Subject: Re: [PATCH manpages] membarrier.2: New membarrier commands introduced in 4.16

Hello Mathieu,

On 12 February 2018 at 20:55, Mathieu Desnoyers
<[email protected]> wrote:
> Document the following membarrier commands introduced in 4.16:
> - MEMBARRIER_CMD_GLOBAL_EXPEDITED (the old enum label
> MEMBARRIER_CMD_SHARED is now an alias to preserve header backward
> compatibility),
> - MEMBARRIER_CMD_GLOBAL_EXPEDITED,
> - MEMBARRIER_CMD_REGISTER_GLOBAL_EXPEDITED,
> - MEMBARRIER_CMD_PRIVATE_EXPEDITED_SYNC_CORE,
> - MEMBARRIER_CMD_REGISTER_PRIVATE_EXPEDITED_SYNC_CORE.
>
> Signed-off-by: Mathieu Desnoyers <[email protected]>
> CC: Michael Kerrisk <[email protected]>
> CC: Ingo Molnar <[email protected]>
> CC: Peter Zijlstra <[email protected]>
> CC: Thomas Gleixner <[email protected]>
> ---
> man2/membarrier.2 | 73 ++++++++++++++++++++++++++++++++++++++++++++++---------
> 1 file changed, 62 insertions(+), 11 deletions(-)
>
> diff --git a/man2/membarrier.2 b/man2/membarrier.2
> index c47bc875a..e878301ca 100644
> --- a/man2/membarrier.2
> +++ b/man2/membarrier.2
> @@ -80,7 +80,7 @@ This command is always supported (on kernels where
> .BR membarrier ()
> is provided).
> .TP
> -.B MEMBARRIER_CMD_SHARED
> +.B MEMBARRIER_CMD_GLOBAL " (since Linux 4.16)"

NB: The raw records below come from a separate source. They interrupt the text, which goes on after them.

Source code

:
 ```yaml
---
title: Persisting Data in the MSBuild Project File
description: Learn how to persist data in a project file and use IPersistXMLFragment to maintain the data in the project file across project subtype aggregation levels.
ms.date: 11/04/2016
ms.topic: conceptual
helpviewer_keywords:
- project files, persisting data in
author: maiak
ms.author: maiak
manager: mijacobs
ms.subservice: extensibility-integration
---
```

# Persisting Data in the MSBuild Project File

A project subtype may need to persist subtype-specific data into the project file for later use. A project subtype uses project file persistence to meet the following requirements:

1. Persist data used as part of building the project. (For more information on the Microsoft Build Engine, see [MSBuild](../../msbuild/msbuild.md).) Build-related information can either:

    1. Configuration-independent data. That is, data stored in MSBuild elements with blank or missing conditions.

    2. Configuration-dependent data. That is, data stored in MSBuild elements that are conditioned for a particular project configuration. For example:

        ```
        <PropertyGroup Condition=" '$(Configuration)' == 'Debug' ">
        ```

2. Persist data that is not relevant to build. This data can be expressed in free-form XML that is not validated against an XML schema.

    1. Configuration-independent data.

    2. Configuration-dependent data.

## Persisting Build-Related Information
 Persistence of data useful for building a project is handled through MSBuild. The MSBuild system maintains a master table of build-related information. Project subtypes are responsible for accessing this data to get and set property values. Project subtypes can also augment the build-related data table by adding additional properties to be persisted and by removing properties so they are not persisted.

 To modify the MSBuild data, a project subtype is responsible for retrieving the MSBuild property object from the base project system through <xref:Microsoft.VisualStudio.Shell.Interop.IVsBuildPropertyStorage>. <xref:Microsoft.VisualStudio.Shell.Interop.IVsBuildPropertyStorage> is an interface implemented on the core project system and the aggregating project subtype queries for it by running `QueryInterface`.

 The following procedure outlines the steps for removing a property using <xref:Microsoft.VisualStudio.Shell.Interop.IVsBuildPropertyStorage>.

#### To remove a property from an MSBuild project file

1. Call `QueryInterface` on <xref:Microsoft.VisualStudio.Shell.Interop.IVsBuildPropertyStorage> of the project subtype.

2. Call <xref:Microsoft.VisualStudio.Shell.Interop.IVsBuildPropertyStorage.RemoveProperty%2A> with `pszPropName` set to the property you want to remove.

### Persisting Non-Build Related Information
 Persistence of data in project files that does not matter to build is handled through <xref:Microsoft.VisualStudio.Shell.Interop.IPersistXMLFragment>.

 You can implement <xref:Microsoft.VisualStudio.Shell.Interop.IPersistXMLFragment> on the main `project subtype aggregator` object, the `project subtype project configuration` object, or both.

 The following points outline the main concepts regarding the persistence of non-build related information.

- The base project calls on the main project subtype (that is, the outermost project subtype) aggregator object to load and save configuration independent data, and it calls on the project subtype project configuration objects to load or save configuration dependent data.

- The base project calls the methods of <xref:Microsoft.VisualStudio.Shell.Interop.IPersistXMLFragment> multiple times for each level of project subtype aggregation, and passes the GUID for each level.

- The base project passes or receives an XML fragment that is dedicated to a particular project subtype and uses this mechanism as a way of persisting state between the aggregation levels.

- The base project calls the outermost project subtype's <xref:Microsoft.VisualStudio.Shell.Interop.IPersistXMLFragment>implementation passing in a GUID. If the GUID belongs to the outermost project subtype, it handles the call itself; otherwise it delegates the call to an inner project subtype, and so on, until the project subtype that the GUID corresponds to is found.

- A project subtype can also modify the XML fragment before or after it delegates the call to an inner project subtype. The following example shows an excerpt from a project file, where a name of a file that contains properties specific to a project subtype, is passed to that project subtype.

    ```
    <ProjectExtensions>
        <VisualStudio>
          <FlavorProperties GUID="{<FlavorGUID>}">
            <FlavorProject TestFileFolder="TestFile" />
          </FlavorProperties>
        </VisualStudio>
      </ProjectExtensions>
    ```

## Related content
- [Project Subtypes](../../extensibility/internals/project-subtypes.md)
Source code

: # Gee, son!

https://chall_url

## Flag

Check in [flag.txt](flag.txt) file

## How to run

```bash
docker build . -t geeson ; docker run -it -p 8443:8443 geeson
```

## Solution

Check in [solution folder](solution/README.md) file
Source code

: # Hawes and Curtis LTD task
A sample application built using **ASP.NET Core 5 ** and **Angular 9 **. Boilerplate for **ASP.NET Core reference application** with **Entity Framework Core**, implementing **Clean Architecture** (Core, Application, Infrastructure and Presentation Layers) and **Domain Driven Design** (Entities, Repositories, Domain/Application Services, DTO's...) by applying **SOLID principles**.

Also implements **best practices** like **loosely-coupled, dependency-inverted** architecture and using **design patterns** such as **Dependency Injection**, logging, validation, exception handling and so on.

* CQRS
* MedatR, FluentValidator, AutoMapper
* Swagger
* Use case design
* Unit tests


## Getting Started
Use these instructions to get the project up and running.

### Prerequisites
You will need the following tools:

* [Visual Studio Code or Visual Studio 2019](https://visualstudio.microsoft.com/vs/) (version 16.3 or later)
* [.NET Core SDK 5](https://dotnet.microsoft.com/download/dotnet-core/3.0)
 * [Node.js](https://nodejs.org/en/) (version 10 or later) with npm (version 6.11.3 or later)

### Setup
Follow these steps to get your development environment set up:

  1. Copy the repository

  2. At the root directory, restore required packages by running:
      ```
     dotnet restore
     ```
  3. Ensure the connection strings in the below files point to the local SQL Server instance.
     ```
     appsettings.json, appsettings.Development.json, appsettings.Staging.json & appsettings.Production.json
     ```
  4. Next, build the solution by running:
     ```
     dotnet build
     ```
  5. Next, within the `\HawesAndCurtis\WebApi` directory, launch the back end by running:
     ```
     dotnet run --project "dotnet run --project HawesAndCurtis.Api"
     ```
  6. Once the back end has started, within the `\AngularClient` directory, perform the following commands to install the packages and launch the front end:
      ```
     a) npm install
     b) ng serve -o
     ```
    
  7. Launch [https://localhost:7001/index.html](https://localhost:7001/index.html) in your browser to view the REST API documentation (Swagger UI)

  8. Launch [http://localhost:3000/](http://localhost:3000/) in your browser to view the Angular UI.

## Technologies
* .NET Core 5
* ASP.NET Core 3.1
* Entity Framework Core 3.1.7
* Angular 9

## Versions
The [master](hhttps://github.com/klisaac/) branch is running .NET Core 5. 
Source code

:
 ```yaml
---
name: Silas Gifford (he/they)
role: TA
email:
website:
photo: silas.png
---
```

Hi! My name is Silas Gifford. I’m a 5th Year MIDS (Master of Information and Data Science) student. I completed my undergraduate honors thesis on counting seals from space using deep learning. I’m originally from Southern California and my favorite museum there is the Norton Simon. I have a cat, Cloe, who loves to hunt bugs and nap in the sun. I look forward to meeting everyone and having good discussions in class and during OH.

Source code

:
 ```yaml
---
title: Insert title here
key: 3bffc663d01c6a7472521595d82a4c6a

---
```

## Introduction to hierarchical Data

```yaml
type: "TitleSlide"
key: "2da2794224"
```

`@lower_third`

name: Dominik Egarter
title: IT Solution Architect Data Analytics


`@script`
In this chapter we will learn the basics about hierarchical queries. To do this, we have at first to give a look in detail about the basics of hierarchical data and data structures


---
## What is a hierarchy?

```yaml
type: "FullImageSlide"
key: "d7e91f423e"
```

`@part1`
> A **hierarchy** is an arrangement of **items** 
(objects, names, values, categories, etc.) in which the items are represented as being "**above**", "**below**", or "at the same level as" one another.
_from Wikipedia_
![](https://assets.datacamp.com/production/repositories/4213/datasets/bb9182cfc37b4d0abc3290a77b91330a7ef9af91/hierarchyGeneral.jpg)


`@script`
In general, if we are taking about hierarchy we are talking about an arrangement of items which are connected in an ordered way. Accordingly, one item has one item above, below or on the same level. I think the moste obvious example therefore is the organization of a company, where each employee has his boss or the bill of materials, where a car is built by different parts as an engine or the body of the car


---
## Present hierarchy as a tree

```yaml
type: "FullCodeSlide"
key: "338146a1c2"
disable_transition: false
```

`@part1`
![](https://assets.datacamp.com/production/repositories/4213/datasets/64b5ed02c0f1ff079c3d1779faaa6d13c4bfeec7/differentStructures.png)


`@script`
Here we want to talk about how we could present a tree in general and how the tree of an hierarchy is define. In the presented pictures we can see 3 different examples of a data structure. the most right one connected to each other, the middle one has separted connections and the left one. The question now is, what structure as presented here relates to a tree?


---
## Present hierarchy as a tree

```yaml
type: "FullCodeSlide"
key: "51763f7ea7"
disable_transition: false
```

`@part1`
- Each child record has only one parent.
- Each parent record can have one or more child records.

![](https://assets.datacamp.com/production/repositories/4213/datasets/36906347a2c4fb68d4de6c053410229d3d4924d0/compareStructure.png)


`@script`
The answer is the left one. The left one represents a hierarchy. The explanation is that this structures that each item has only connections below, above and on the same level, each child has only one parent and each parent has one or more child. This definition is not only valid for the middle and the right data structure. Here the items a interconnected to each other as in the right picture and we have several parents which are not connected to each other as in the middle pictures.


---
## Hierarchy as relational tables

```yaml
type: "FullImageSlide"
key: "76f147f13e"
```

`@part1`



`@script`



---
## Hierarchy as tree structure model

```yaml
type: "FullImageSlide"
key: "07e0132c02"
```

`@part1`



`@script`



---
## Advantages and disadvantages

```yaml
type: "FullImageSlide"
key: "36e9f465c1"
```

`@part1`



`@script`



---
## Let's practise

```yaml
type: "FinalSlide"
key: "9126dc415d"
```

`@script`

> Ensure that all threads from all processes on the system pass through a
> state where all memory accesses to user-space addresses match program
> order between entry to and return from the
> @@ -88,7 +88,30 @@ order between entry to and return from the
> system call.
> All threads on the system are targeted by this command.
> .TP
> -.BR MEMBARRIER_CMD_PRIVATE_EXPEDITED " (since Linux 4.14)"
> +.B MEMBARRIER_CMD_GLOBAL_EXPEDITED " (since Linux 4.16)"
> +Execute a memory barrier on all running threads of all processes which
> +previously registered with
> +.BR MEMBARRIER_CMD_REGISTER_GLOBAL_EXPEDITED .
> +Upon return from system call, the caller thread is ensured that all
> +running threads have passed through a state where all memory accesses to
> +user-space addresses match program order between entry to and return
> +from the system call (non-running threads are de facto in such a state).
> +This only covers threads from processes which registered with
> +.BR MEMBARRIER_CMD_REGISTER_GLOBAL_EXPEDITED .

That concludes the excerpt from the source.